I custodi: «Sono soprattutto anziani». E il sindaco chiede al prefetto come poter correre ai ripari 

SULMONA. Il decreto del governo lo vieta ma nel cimitero di Sulmona si continua a fare visita ai defunti. Lo confermano i due custodi che tutti i giorni si trovano a dover discutere con le persone, soprattutto anziani, che vogliono entrare nel cimitero per portare un saluto ai loro cari estinti. «Abbiamo le mani legate perché non sappiamo come comportarci in quanto dal Comune non ci è stata data alcuna direttiva», afferma Guerino Paolini, uno dei custodi del cimitero. «Davanti alle insistenze delle persone non possiamo far nulla se non invitarle a mantenere le distanza di sicurezza con gli altri visitatori». Anche perché il cimitero non può essere chiuso in quanto servizio essenziale per l’accoglienza dei defunti, anche da coronavirus.
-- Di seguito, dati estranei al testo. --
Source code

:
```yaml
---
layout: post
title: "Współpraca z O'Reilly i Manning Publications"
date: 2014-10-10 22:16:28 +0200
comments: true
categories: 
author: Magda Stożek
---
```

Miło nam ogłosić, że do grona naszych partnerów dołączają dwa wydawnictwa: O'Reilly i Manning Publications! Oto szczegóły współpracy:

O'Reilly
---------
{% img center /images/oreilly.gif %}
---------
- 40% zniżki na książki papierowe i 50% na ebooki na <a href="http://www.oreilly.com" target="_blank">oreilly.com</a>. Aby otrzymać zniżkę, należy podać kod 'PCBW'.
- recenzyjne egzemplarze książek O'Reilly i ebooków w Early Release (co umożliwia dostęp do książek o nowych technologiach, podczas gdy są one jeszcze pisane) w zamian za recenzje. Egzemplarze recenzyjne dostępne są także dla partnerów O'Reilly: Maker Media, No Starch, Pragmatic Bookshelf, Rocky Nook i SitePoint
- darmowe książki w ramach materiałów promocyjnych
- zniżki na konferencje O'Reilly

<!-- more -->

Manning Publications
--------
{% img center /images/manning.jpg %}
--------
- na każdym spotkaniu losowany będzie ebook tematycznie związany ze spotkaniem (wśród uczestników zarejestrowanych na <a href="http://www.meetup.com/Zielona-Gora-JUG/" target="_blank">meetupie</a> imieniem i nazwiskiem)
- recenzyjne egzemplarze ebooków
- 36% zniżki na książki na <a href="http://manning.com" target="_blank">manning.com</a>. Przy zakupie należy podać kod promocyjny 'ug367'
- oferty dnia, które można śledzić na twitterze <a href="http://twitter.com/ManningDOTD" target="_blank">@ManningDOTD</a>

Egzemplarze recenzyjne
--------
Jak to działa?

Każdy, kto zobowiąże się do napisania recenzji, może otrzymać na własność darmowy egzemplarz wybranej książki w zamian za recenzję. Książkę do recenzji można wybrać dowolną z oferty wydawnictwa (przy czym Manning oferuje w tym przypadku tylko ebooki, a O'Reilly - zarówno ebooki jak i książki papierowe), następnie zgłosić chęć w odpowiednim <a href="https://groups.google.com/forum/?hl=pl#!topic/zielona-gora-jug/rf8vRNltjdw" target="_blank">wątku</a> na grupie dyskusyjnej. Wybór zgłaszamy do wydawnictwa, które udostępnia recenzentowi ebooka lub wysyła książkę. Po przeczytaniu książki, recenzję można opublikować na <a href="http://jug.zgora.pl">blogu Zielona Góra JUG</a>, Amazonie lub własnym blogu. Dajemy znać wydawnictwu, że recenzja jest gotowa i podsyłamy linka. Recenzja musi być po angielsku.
E per avere chiarimenti in merito, anche per non incorrere a diffide e altri richiami, in modo da poter risolvere una volta per tutte il caso, il sindaco di Sulmona ha scritto al prefetto al quale ha chiesto quale comportamento assumere con i cittadini che continuano a fare visita ai defunti anche nei giorni nei quali bisognerebbe restare a casa. Solo domenica sono state oltre una decina le persone che hanno raggiunto il cimitero solo per recitare una preghiera sulla tomba del loro caro, nonostante i controlli predisposti dalle forze dell’ordine che, per il momento, si stanno limitando solo all’identificazione dei visitatori. (c.l.)